Informed Comment

Thoughts on the Middle East, History, and Religion

Juan Cole is President of the Global Americana Institute

Friday, February 17, 2006

Iraq Seethes over Abu Ghraib
11 Dead, 30 Wounded in guerrilla Violence


Three major bombings in Baghdad and shootings there and elsewhere killed 11 persons in Iraq on Thursday and left 30 wounded.

Bush is seeking another $68 billion for Iraq (and a little for Afghanistan). This thing is costing each American thousands of dollars. And it is certainly making the US less secure over time.
Bush's terrorism incubator in Iraq has already produced an increase in the sophistication of guerrilla attacks in Afghanistan. Now UPI says that the more canny techniques are even showing up among rebels in southern Thailand! The world will be living with the aftermath of Fallujah and Abu Ghraib for decades.

Iraqis are livid about the new Abu Ghraib photos that have surfaced.

The elected governor of Maysan province [Ar.] has filed a court case against the British soldiers who were depicted in a video beating Iraqi teenagers who had attacked their barracks.

Tom Lasseter reports on the lack of progress the US military has made in fighting the "insurgency" in Samarra, a largely Sunni Arab city north of Baghdad.
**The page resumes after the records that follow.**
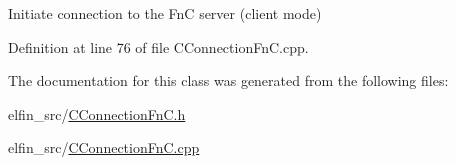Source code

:Initiate connection to the Fn\-C server (client mode) 



Definition at line 76 of file C\-Connection\-Fn\-C.\-cpp.



The documentation for this class was generated from the following files\-:\begin{DoxyCompactItemize}
\item 
elfin\-\_\-src/\hyperlink{_c_connection_fn_c_8h}{C\-Connection\-Fn\-C.\-h}\item 
elfin\-\_\-src/\hyperlink{_c_connection_fn_c_8cpp}{C\-Connection\-Fn\-C.\-cpp}\end{DoxyCompactItemize}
I think we may conclude that this lack of "progress" derives from most people in Samarra being "insurgents" or the cousins of "insurgents."

After the revelation of new photos of torture from Abu Ghraib, the Iraqi Human Rights minister is demanding that the US turn over control of all prisons in Iraq to Iraqis.

But after the revelations about Shiite death squads inside the Iraqi police, the Americans think it is the Iraqi prison and police system that needs American supervision.

Reuters reports that a new Iraqi government is unlikely to be formed any time soon, since there will be difficult negotiations over key ministries, and since the Americans have inserted themselves into the negotiations.

The NYT reports on the rising political power of nationalist young Shiite cleric Muqtada al-Sadr, who swung the prime minister position to Ibrahim Jaafari of the Dawa Party. Muqtada has a complex relationship to Iran, resenting Iranian influence in Iraqi Shiite Islam, but pledging to defend Iran from any American attack.